#### GIVEN DATA
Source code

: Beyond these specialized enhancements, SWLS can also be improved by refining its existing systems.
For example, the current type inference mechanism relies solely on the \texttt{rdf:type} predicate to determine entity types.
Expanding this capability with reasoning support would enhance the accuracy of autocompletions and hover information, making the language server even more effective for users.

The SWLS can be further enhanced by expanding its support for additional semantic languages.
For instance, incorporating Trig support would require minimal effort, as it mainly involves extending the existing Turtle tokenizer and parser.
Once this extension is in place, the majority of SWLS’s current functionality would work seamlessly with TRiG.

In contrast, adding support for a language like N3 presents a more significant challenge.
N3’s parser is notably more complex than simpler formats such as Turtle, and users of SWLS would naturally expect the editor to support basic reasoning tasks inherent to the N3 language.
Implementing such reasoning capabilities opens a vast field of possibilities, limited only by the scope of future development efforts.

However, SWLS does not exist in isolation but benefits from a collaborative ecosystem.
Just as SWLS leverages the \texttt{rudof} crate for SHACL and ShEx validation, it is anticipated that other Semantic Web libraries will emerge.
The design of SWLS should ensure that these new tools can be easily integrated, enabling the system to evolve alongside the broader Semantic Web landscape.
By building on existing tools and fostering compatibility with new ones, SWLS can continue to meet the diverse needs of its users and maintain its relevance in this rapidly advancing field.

#### TASK GOAL
Transcribe all the material exactly.

#### WRITTEN RESPONSE
Source code

: Beyond these specialized enhancements, SWLS can also be improved by refining its existing systems.
For example, the current type inference mechanism relies solely on the \texttt{rdf:type} predicate to determine entity types.
Expanding this capability with reasoning support would enhance the accuracy of autocompletions and hover information, making the language server even more effective for users.

The SWLS can be further enhanced by expanding its support for additional semantic languages.
For instance, incorporating Trig support would require minimal effort, as it mainly involves extending the existing Turtle tokenizer and parser.
Once this extension is in place, the majority of SWLS’s current functionality would work seamlessly with TRiG.

In contrast, adding support for a language like N3 presents a more significant challenge.
N3’s parser is notably more complex than simpler formats such as Turtle, and users of SWLS would naturally expect the editor to support basic reasoning tasks inherent to the N3 language.
Implementing such reasoning capabilities opens a vast field of possibilities, limited only by the scope of future development efforts.

However, SWLS does not exist in isolation but benefits from a collaborative ecosystem.
Just as SWLS leverages the \texttt{rudof} crate for SHACL and ShEx validation, it is anticipated that other Semantic Web libraries will emerge.
The design of SWLS should ensure that these new tools can be easily integrated, enabling the system to evolve alongside the broader Semantic Web landscape.
By building on existing tools and fostering compatibility with new ones, SWLS can continue to meet the diverse needs of its users and maintain its relevance in this rapidly advancing field.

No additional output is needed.